The Freshman is a 1925 American silentcomedy film that tells the story of a college freshman trying to become popular by joining the school football team. It stars Harold Lloyd, Jobyna Ralston, Brooks Benedict, and James Anderson. It remains one of Lloyd's most successful and enduring films. When the film opened on September 20 at the B.S. Moss Colony Theater on Broadway, Broderick & Felsen's production of Campus Capers was the opening act which was engaged for the full ten weeks of the film's run.
In 1990, The Freshman was selected for preservation in the United States National Film Registry by the Library of Congress as being "culturally, historically, or aesthetically significant," added in the second year of voting and one of the first 50 films to receive the honor.[3]
Plot
Harold Lamb (Harold Lloyd), a bright-eyed but naive young man, enrolls at Tate University. On the train there, he meets Peggy (Jobyna Ralston). They are attracted to each other.
Harold decides that the best way to ensure his popularity at school is to emulate his movie idol, The College Hero, down to mimicking a little jig he does before greeting anyone, and taking his nickname, "Speedy." However, the College Cad (Brooks Benedict) quickly makes him the butt of an ongoing joke, of which the freshman remains blissfully unaware. Harold thinks he is popular, when in fact he is the laughingstock of the whole school. His only real friend is Peggy, who turns out to be his landlady's daughter. She is described in one of the film's title cards as "the kind of girl your mother must have been."
He tries out for the football team. The coach (Pat Harmon) is unimpressed, but as Harold has damaged their only practice tackle dummy, the coach uses him in its place. At the end of practice, though, he approves of Harold's enthusiasm (undiminished after repeated tackling). The coach is about to dismiss the freshman when Chet Trask (James Anderson), the captain and star of the team, suggests making him their water boy, while letting him think he has made the squad.

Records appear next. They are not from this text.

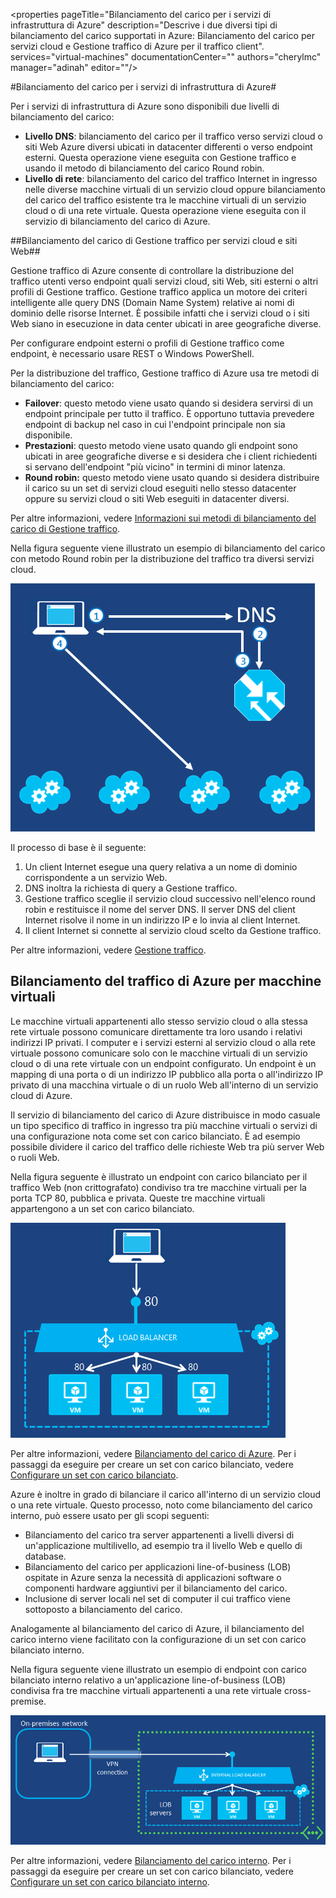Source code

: ﻿<properties 
	pageTitle="Bilanciamento del carico per i servizi di infrastruttura di Azure" 
	description="Descrive i due diversi tipi di bilanciamento del carico supportati in Azure: Bilanciamento del carico per servizi cloud e Gestione traffico di Azure per il traffico client". 
	services="virtual-machines" 
	documentationCenter="" 
	authors="cherylmc" 
	manager="adinah" 
	editor=""/>

<tags 
	ms.service="virtual-machines" 
	ms.workload="infrastructure-services" 
	ms.tgt_pltfrm="na" 
	ms.devlang="na" 
	ms.topic="article" 
	ms.date="02/10/2015" 
	ms.author="cherylmc"/>


#Bilanciamento del carico per i servizi di infrastruttura di Azure#

Per i servizi di infrastruttura di Azure sono disponibili due livelli di bilanciamento del carico:

- **Livello DNS**:  bilanciamento del carico per il traffico verso servizi cloud o siti Web Azure diversi ubicati in datacenter differenti o verso endpoint esterni. Questa operazione viene eseguita con Gestione traffico e usando il metodo di bilanciamento del carico Round robin.
- **Livello di rete**:  bilanciamento del carico del traffico Internet in ingresso nelle diverse macchine virtuali di un servizio cloud oppure bilanciamento del carico del traffico esistente tra le macchine virtuali di un servizio cloud o di una rete virtuale. Questa operazione viene eseguita con il servizio di bilanciamento del carico di Azure.

##Bilanciamento del carico di Gestione traffico per servizi cloud e siti Web##

Gestione traffico di Azure consente di controllare la distribuzione del traffico utenti verso endpoint quali servizi cloud, siti Web, siti esterni o altri profili di Gestione traffico. Gestione traffico applica un motore dei criteri intelligente alle query DNS (Domain Name System) relative ai nomi di dominio delle risorse Internet. È possibile infatti che i servizi cloud o i siti Web siano in esecuzione in data center ubicati in aree geografiche diverse. 

Per configurare endpoint esterni o profili di Gestione traffico come endpoint, è necessario usare REST o Windows PowerShell. 

Per la distribuzione del traffico, Gestione traffico di Azure usa tre metodi di bilanciamento del carico:

- **Failover**:  questo metodo viene usato quando si desidera servirsi di un endpoint principale per tutto il traffico. È opportuno tuttavia prevedere endpoint di backup nel caso in cui l'endpoint principale non sia disponibile.
- **Prestazioni**:  questo metodo viene usato quando gli endpoint sono ubicati in aree geografiche diverse e si desidera che i client richiedenti si servano dell'endpoint "più vicino" in termini di minor latenza.
- **Round robin:** questo metodo viene usato quando si desidera distribuire il carico su un set di servizi cloud eseguiti nello stesso datacenter oppure su servizi cloud o siti Web eseguiti in datacenter diversi.

Per altre informazioni, vedere [Informazioni sui metodi di bilanciamento del carico di Gestione traffico](http://msdn.microsoft.com/library/azure/dn339010.aspx).

Nella figura seguente viene illustrato un esempio di bilanciamento del carico con metodo Round robin per la distribuzione del traffico tra diversi servizi cloud.

![bilanciamento del carico](./media/load-balancing-vms/TMSummary.png)

Il processo di base è il seguente:

1.	Un client Internet esegue una query relativa a un nome di dominio corrispondente a un servizio Web.
2.	DNS inoltra la richiesta di query a Gestione traffico.
3.	Gestione traffico sceglie il servizio cloud successivo nell'elenco round robin e restituisce il nome del server DNS. Il server DNS del client Internet risolve il nome in un indirizzo IP e lo invia al client Internet.
4.	Il client Internet si connette al servizio cloud scelto da Gestione traffico.

Per altre informazioni, vedere [Gestione traffico](http://msdn.microsoft.com/library/azure/hh745750.aspx).

## Bilanciamento del traffico di Azure per macchine virtuali ##

Le macchine virtuali appartenenti allo stesso servizio cloud o alla stessa rete virtuale possono comunicare direttamente tra loro usando i relativi indirizzi IP privati. I computer e i servizi esterni al servizio cloud o alla rete virtuale possono comunicare solo con le macchine virtuali di un servizio cloud o di una rete virtuale con un endpoint configurato. Un endpoint è un mapping di una porta o di un indirizzo IP pubblico alla porta o all'indirizzo IP privato di una macchina virtuale o di un ruolo Web all'interno di un servizio cloud di Azure.

Il servizio di bilanciamento del carico di Azure distribuisce in modo casuale un tipo specifico di traffico in ingresso tra più macchine virtuali o servizi di una configurazione nota come set con carico bilanciato. È ad esempio possibile dividere il carico del traffico delle richieste Web tra più server Web o ruoli Web.

Nella figura seguente è illustrato un endpoint con carico bilanciato per il traffico Web (non crittografato) condiviso tra tre macchine virtuali per la porta TCP 80, pubblica e privata. Queste tre macchine virtuali appartengono a un set con carico bilanciato.

![bilanciamento del carico](./media/load-balancing-vms/LoadBalancing.png)

Per altre informazioni, vedere [Bilanciamento del carico di Azure](http://msdn.microsoft.com/library/azure/dn655058.aspx). Per i passaggi da eseguire per creare un set con carico bilanciato, vedere [Configurare un set con carico bilanciato](http://msdn.microsoft.com/library/azure/dn655055.aspx).

Azure è inoltre in grado di bilanciare il carico all'interno di un servizio cloud o una rete virtuale. Questo processo, noto come bilanciamento del carico interno, può essere usato per gli scopi seguenti:

- Bilanciamento del carico tra server appartenenti a livelli diversi di un'applicazione multilivello, ad esempio tra il livello Web e quello di database.
- Bilanciamento del carico per applicazioni line-of-business (LOB) ospitate in Azure senza la necessità di applicazioni software o componenti hardware aggiuntivi per il bilanciamento del carico. 
- Inclusione di server locali nel set di computer il cui traffico viene sottoposto a bilanciamento del carico.

Analogamente al bilanciamento del carico di Azure, il bilanciamento del carico interno viene facilitato con la configurazione di un set con carico bilanciato interno. 

Nella figura seguente viene illustrato un esempio di endpoint con carico bilanciato interno relativo a un'applicazione line-of-business (LOB) condivisa fra tre macchine virtuali appartenenti a una rete virtuale cross-premise. 

![bilanciamento del carico](./media/load-balancing-vms/LOBServers.png)

Per altre informazioni, vedere [Bilanciamento del carico interno](http://msdn.microsoft.com/library/azure/dn690121.aspx). Per i passaggi da eseguire per creare un set con carico bilanciato, vedere [Configurare un set con carico bilanciato interno](http://msdn.microsoft.com/library/azure/dn690125.aspx).

<!-- LINKS -->


<!--HONumber=49-->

Harold is persuaded to host the annual "Fall Frolic" dance. His tailor is late making his suit; with the dance well underway, it is barely being held together by basting stitches, but Harold puts it on and hopes for the best. During the party, his clothes start to fall apart, despite the efforts of the tailor (hiding in a side room) to effect repairs. When Harold sees the College Cad being too forward with Peggy, working as a hatcheck girl, Harold knocks him down. The incensed Cad then tells him just what everyone really thinks of him. Peggy advises him to stop putting on an act and be himself.

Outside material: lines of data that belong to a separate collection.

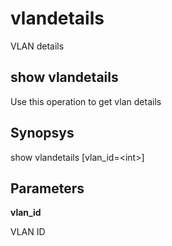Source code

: # vlandetails

VLAN details

## show vlandetails

Use this operation to get vlan details

## Synopsys 

show vlandetails \[vlan\_id=&lt;int&gt;\]

## Parameters 

**vlan\_id**

VLAN ID
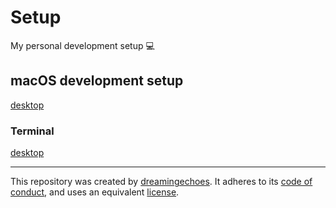 # Setup

My personal development setup :computer:

## macOS development setup

[desktop](.images/macos-desktop.png)

### Terminal

[desktop](.images/macos-terminal.png)

----------------------------

This repository was created by [dreamingechoes](https://github.com/dreamingechoes).
It adheres to its [code of conduct](https://github.com/dreamingechoes/base/blob/master/files/CODE_OF_CONDUCT.md), and uses an equivalent [license](https://github.com/dreamingechoes/base/blob/master/files/LICENSE).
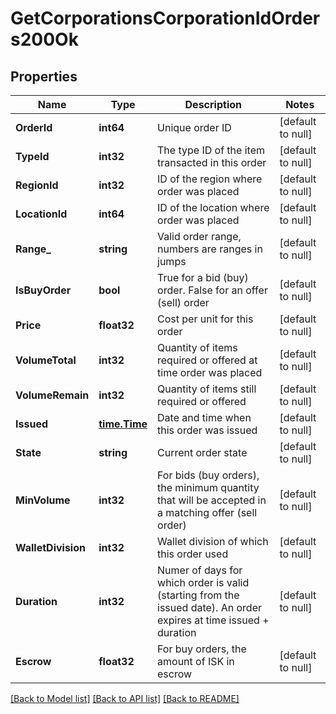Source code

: # GetCorporationsCorporationIdOrders200Ok

## Properties
Name | Type | Description | Notes
------------ | ------------- | ------------- | -------------
**OrderId** | **int64** | Unique order ID | [default to null]
**TypeId** | **int32** | The type ID of the item transacted in this order | [default to null]
**RegionId** | **int32** | ID of the region where order was placed | [default to null]
**LocationId** | **int64** | ID of the location where order was placed | [default to null]
**Range_** | **string** | Valid order range, numbers are ranges in jumps | [default to null]
**IsBuyOrder** | **bool** | True for a bid (buy) order. False for an offer (sell) order | [default to null]
**Price** | **float32** | Cost per unit for this order | [default to null]
**VolumeTotal** | **int32** | Quantity of items required or offered at time order was placed | [default to null]
**VolumeRemain** | **int32** | Quantity of items still required or offered | [default to null]
**Issued** | [**time.Time**](time.Time.md) | Date and time when this order was issued | [default to null]
**State** | **string** | Current order state | [default to null]
**MinVolume** | **int32** | For bids (buy orders), the minimum quantity that will be accepted in a matching offer (sell order) | [default to null]
**WalletDivision** | **int32** | Wallet division of which this order used | [default to null]
**Duration** | **int32** | Numer of days for which order is valid (starting from the issued date). An order expires at time issued + duration | [default to null]
**Escrow** | **float32** | For buy orders, the amount of ISK in escrow | [default to null]

[[Back to Model list]](../README.md#documentation-for-models) [[Back to API list]](../README.md#documentation-for-api-endpoints) [[Back to README]](../README.md)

Harold is determined to prove himself by getting into the big football game. His chance comes when the other team proves too tough, injuring so many of Tate College's players that the coach runs out of substitutes. Hounded by Harold and warned by the referee that he will forfeit if he cannot come up with another player, the coach reluctantly lets Harold go in. The first few plays are disastrous. Finally, he breaks free and is on his way to winning the game, but, mindful of a referee's prior instruction that he is to stop playing when he hears the whistle, he drops the football just outside the end zone when a non-football whistle sounds. The other team recovers the ball with only a minute left to play. His teammates are disheartened, but Harold rouses them to make a final effort. He chases down the opposing ball carrier, knocks the football loose, scoops it up and runs it all the way back for the winning touchdown as time runs out, which at last earns him the respect and popularity he was after. To top it off, Peggy passes him a note proclaiming her love for him.

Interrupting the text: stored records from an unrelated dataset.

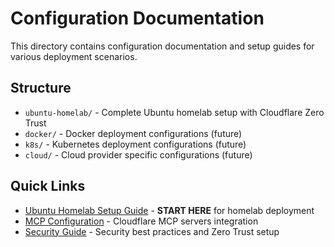 # Configuration Documentation

This directory contains configuration documentation and setup guides for various deployment scenarios.

## Structure

- `ubuntu-homelab/` - Complete Ubuntu homelab setup with Cloudflare Zero Trust
- `docker/` - Docker deployment configurations (future)
- `k8s/` - Kubernetes deployment configurations (future)
- `cloud/` - Cloud provider specific configurations (future)

## Quick Links

- [Ubuntu Homelab Setup Guide](ubuntu-homelab/README.md) - **START HERE** for homelab deployment
- [MCP Configuration](ubuntu-homelab/mcp-setup.md) - Cloudflare MCP servers integration
- [Security Guide](ubuntu-homelab/security.md) - Security best practices and Zero Trust setup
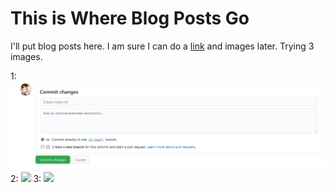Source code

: # This is Where Blog Posts Go

I'll put blog posts here. I am sure I can do a [link](../whatever.md) and images later. Trying 3 images.

1:
![](../images/commit-changes.png)
2:
![]({{site.url}}/images/commit-changes.png)
3:
![](commit-changes.png)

Rosalind Byrne as Girl in Suspenders at The Fall Frolic (uncredited)
Production
Train station scenes were filmed on November 12–13, 1924 at the Southern Pacific Railroad depot at Ontario, California, with a four-car train set and locomotive provided by the railroad and standing on a siding adjacent to the station. Some shots were also made in the park across the street from the depot. Some 80 cast and crew were involved at this location.[4] Reverse angle reaction shots of the college dean were later done at the Culver CityPacific Electric depot near the film studio.
The Freshman is widely considered one of Lloyd's most hilarious, well-constructed films and was his most successful silent film of the 1920s.[citation needed] Hugely popular at the time of its release, it sparked a craze for college films that lasted well beyond the 1920s.[citation needed] It was one of Lloyd's few films to remain widely available after the sound era, and he reissued the film (with cuts) and used extended scenes in compilation films of the 1960s. The football game sequence was reused by Lloyd and director Preston Sturges in Lloyd's last film, The Sin of Harold Diddlebock (1947).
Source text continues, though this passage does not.